Collected data:
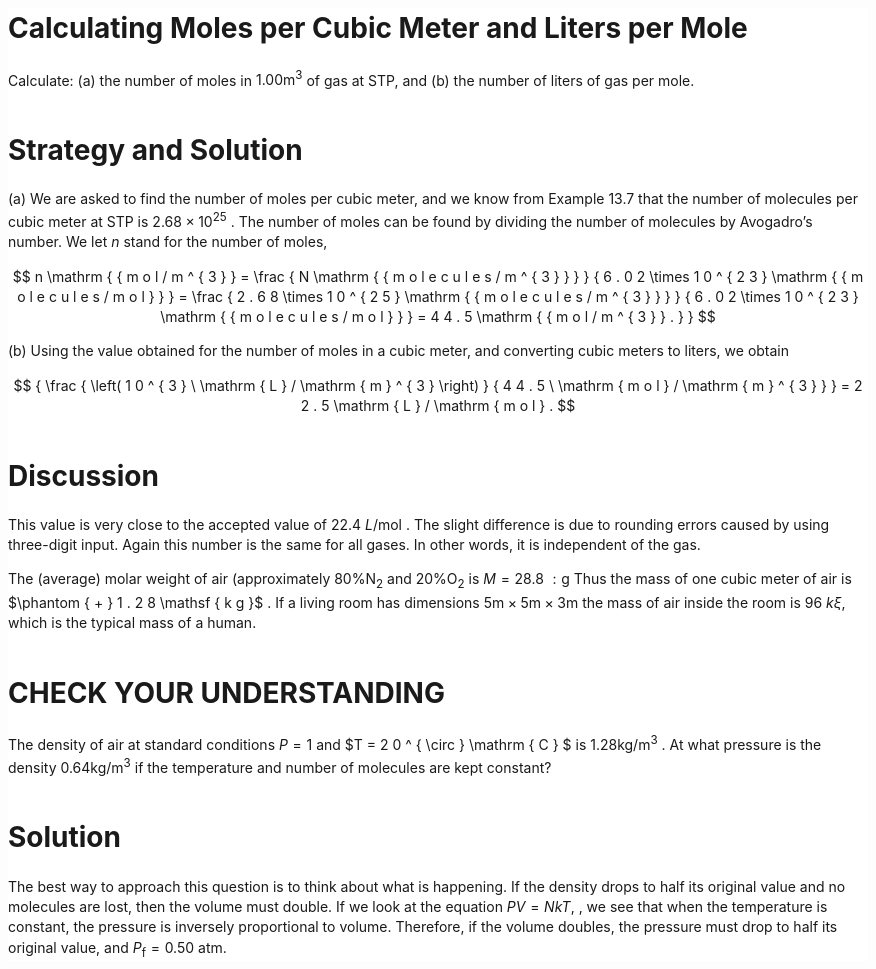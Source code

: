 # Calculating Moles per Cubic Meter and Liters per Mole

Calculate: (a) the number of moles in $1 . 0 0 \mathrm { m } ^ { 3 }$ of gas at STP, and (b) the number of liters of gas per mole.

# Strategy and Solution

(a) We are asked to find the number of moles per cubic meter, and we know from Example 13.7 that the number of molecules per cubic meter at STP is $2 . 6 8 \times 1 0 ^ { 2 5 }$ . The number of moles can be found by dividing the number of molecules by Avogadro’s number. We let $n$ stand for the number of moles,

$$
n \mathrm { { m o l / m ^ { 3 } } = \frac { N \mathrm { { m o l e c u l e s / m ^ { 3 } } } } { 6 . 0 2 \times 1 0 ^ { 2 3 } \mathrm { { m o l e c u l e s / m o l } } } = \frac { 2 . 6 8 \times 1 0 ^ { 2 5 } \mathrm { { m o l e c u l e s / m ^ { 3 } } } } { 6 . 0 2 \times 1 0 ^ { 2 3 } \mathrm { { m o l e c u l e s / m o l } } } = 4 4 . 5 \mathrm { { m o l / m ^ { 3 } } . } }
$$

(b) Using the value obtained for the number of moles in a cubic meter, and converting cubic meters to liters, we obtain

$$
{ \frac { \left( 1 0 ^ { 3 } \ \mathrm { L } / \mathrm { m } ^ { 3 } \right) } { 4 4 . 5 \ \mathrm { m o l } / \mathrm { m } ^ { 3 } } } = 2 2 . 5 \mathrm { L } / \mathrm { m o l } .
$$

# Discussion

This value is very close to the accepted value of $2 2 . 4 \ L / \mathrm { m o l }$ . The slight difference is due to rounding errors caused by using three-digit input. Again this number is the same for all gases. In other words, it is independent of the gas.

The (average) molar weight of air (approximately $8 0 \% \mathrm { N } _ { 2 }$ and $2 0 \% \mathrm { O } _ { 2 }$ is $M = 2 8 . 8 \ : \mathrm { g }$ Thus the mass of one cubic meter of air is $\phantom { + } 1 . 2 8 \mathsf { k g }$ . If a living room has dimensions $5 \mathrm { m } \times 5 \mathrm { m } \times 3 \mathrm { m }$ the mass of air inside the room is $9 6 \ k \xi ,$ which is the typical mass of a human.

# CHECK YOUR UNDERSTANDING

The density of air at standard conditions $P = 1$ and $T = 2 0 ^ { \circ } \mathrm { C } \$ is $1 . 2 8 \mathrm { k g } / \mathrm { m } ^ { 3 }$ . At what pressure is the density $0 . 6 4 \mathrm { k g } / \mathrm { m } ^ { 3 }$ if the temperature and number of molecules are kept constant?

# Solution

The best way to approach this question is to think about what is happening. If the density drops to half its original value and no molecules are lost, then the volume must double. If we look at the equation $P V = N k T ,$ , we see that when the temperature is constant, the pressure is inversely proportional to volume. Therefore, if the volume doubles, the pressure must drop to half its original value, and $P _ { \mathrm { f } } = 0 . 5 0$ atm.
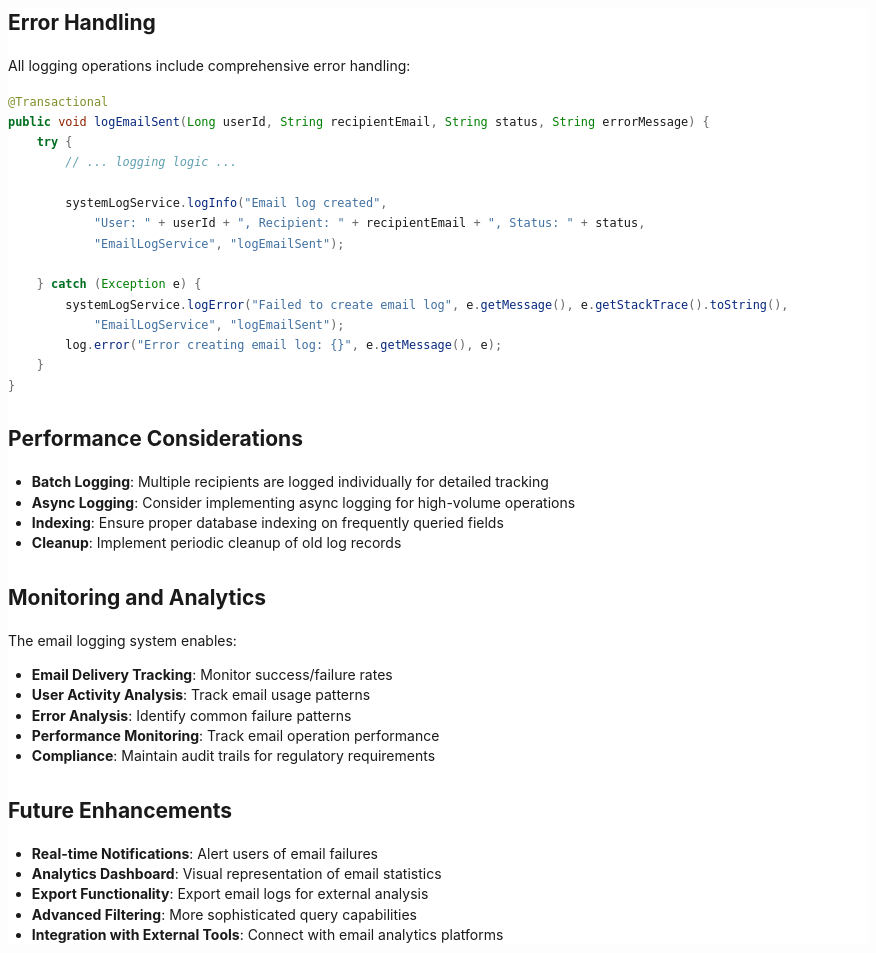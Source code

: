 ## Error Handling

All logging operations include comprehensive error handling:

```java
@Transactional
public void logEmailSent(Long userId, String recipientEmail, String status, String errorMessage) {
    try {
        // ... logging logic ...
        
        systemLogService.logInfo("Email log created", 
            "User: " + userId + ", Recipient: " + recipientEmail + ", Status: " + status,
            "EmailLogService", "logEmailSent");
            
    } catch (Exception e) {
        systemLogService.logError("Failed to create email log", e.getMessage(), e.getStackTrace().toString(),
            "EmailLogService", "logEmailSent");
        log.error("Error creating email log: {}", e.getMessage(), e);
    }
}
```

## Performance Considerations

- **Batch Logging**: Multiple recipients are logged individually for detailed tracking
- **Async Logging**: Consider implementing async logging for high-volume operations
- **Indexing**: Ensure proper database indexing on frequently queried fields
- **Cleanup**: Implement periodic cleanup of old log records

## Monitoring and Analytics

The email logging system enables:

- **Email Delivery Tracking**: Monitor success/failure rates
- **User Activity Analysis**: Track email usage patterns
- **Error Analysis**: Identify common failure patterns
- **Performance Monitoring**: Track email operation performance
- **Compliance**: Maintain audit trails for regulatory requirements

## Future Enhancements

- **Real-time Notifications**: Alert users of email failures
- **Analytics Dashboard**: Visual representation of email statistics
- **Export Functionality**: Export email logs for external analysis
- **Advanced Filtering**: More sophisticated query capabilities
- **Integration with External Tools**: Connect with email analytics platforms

→ YOUR OBJECTIVE:
If a line comes after the line with "# CHECK YOUR UNDERSTANDING", it stays out; print exactly every line from the start of the entries up to and including that line, but no pictures.

→ ANSWER SPACE:
Source code

: # Calculating Moles per Cubic Meter and Liters per Mole

Calculate: (a) the number of moles in $1 . 0 0 \mathrm { m } ^ { 3 }$ of gas at STP, and (b) the number of liters of gas per mole.

# Strategy and Solution

(a) We are asked to find the number of moles per cubic meter, and we know from Example 13.7 that the number of molecules per cubic meter at STP is $2 . 6 8 \times 1 0 ^ { 2 5 }$ . The number of moles can be found by dividing the number of molecules by Avogadro’s number. We let $n$ stand for the number of moles,

$$
n \mathrm { { m o l / m ^ { 3 } } = \frac { N \mathrm { { m o l e c u l e s / m ^ { 3 } } } } { 6 . 0 2 \times 1 0 ^ { 2 3 } \mathrm { { m o l e c u l e s / m o l } } } = \frac { 2 . 6 8 \times 1 0 ^ { 2 5 } \mathrm { { m o l e c u l e s / m ^ { 3 } } } } { 6 . 0 2 \times 1 0 ^ { 2 3 } \mathrm { { m o l e c u l e s / m o l } } } = 4 4 . 5 \mathrm { { m o l / m ^ { 3 } } . } }
$$

(b) Using the value obtained for the number of moles in a cubic meter, and converting cubic meters to liters, we obtain

$$
{ \frac { \left( 1 0 ^ { 3 } \ \mathrm { L } / \mathrm { m } ^ { 3 } \right) } { 4 4 . 5 \ \mathrm { m o l } / \mathrm { m } ^ { 3 } } } = 2 2 . 5 \mathrm { L } / \mathrm { m o l } .
$$

# Discussion

This value is very close to the accepted value of $2 2 . 4 \ L / \mathrm { m o l }$ . The slight difference is due to rounding errors caused by using three-digit input. Again this number is the same for all gases. In other words, it is independent of the gas.

The (average) molar weight of air (approximately $8 0 \% \mathrm { N } _ { 2 }$ and $2 0 \% \mathrm { O } _ { 2 }$ is $M = 2 8 . 8 \ : \mathrm { g }$ Thus the mass of one cubic meter of air is $\phantom { + } 1 . 2 8 \mathsf { k g }$ . If a living room has dimensions $5 \mathrm { m } \times 5 \mathrm { m } \times 3 \mathrm { m }$ the mass of air inside the room is $9 6 \ k \xi ,$ which is the typical mass of a human.

# CHECK YOUR UNDERSTANDING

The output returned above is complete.